Niall Scannell dismisses criticism of sub-par Irish performance
Ireland accentuate the positive after 35-0 victory over Russia on a rainy night in Kobe
Ireland’s Andrew Conway looks to break through Vladimir Podrezov of Russia during their Rugby World Cup 2019 Group A game at Kobe Misaki Stadium on Thursday. Photograph: Mike Hewitt/Getty Images
At least Ireland are showing a united front. The party line is being trotted out by both players and coaches. Almost to a man, the plan is to pay respect to the opposition, credit the positive elements of their own performances and wait for the head coach to spin the narrative come team announcement day.

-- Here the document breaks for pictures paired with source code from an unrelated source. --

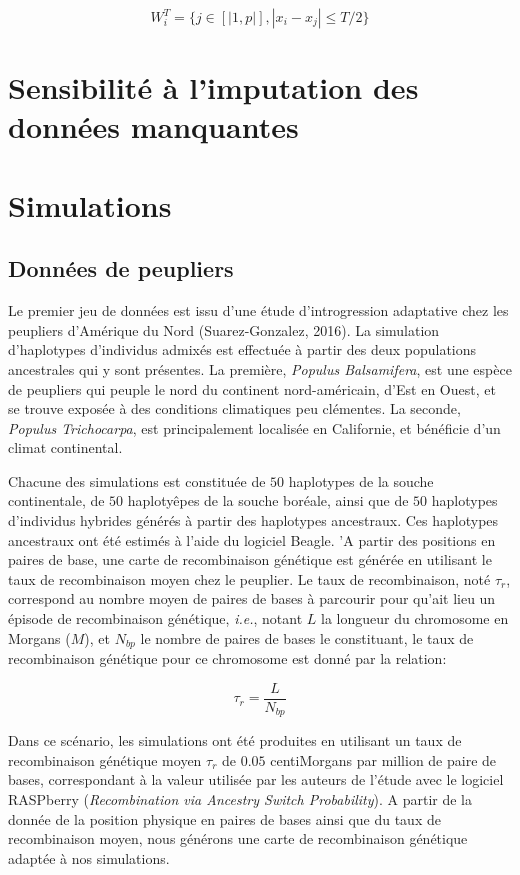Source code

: \documentclass[12pt,twoside]{reedthesis}
\theoremstyle{definition}
\theoremstyle{definition}
\theoremstyle{remark}
\begin{document}
  \[W_i^T = \{ j \in [|1, p|], |x_i - x_j| \leq T/2 \}\]
  
  \section{Sensibilité à l'imputation des données
  manquantes}\label{sensibilite-a-limputation-des-donnees-manquantes}
  
  \section{Simulations}\label{simulations}
  
  \subsection{Données de peupliers}\label{donnees-de-peupliers}
  
  Le premier jeu de données est issu d'une étude d'introgression
  adaptative chez les peupliers d'Amérique du Nord (Suarez-Gonzalez,
  2016). La simulation d'haplotypes d'individus admixés est effectuée à
  partir des deux populations ancestrales qui y sont présentes. La
  première, \emph{Populus Balsamifera}, est une espèce de peupliers qui
  peuple le nord du continent nord-américain, d'Est en Ouest, et se trouve
  exposée à des conditions climatiques peu clémentes. La seconde,
  \emph{Populus Trichocarpa}, est principalement localisée en Californie,
  et bénéficie d'un climat continental.
  
  Chacune des simulations est constituée de \(50\) haplotypes de la souche
  continentale, de \(50\) haplotyêpes de la souche boréale, ainsi que de
  \(50\) haplotypes d'individus hybrides générés à partir des haplotypes
  ancestraux. Ces haplotypes ancestraux ont été estimés à l'aide du
  logiciel Beagle. 'A partir des positions en paires de base, une carte de
  recombinaison génétique est générée en utilisant le taux de
  recombinaison moyen chez le peuplier. Le taux de recombinaison, noté
  \(\tau_r\), correspond au nombre moyen de paires de bases à parcourir
  pour qu'ait lieu un épisode de recombinaison génétique, \emph{i.e.},
  notant \(L\) la longueur du chromosome en Morgans (\(M\)), et \(N_{bp}\)
  le nombre de paires de bases le constituant, le taux de recombinaison
  génétique pour ce chromosome est donné par la relation:
  
  \[\tau_r = \frac{L}{N_{bp}}\]
  
  Dans ce scénario, les simulations ont été produites en utilisant un taux
  de recombinaison génétique moyen \(\tau_r\) de \(0.05\) centiMorgans par
  million de paire de bases, correspondant à la valeur utilisée par les
  auteurs de l'étude avec le logiciel RASPberry
  (\textit{Recombination via Ancestry Switch Probability}). A partir de la
  donnée de la position physique en paires de bases ainsi que du taux de
  recombinaison moyen, nous générons une carte de recombinaison génétique
  adaptée à nos simulations.
  
\end{document}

This week it was the officials in the Japan game who came in for pointed criticism. Now, after so obviously struggling to penetrate Russia’s defence as soon as Johnny Sexton departed, before breaking loose down the home straight, Joe Schmidt maintained this über-positive approach.
Oddly, when asked about the mounting casualty list, with emphasis on Joey Carbery’s late withdrawal with a recurrence of his August ankle injury, the outgoing Ireland coach cracked a joke about Conor Murray being so keen to play that at one stage he was going to go on at lock.
Murray, of course, did not feature in this 35-0 victory over the world’s 20th-ranked nation. Ireland have tumbled to fourth.
Before the mixed zone commenced, the incoming players gathered for a quick pow-wow with their media handler. There followed an unrelenting wave of positivity, best exemplified by outgoing hooker Niall Scannell.
“In the end we are happy with the scoreline,” was Scannell’s opening gambit.
Besides the conditions, why was the Irish performance so sub-par in the third quarter?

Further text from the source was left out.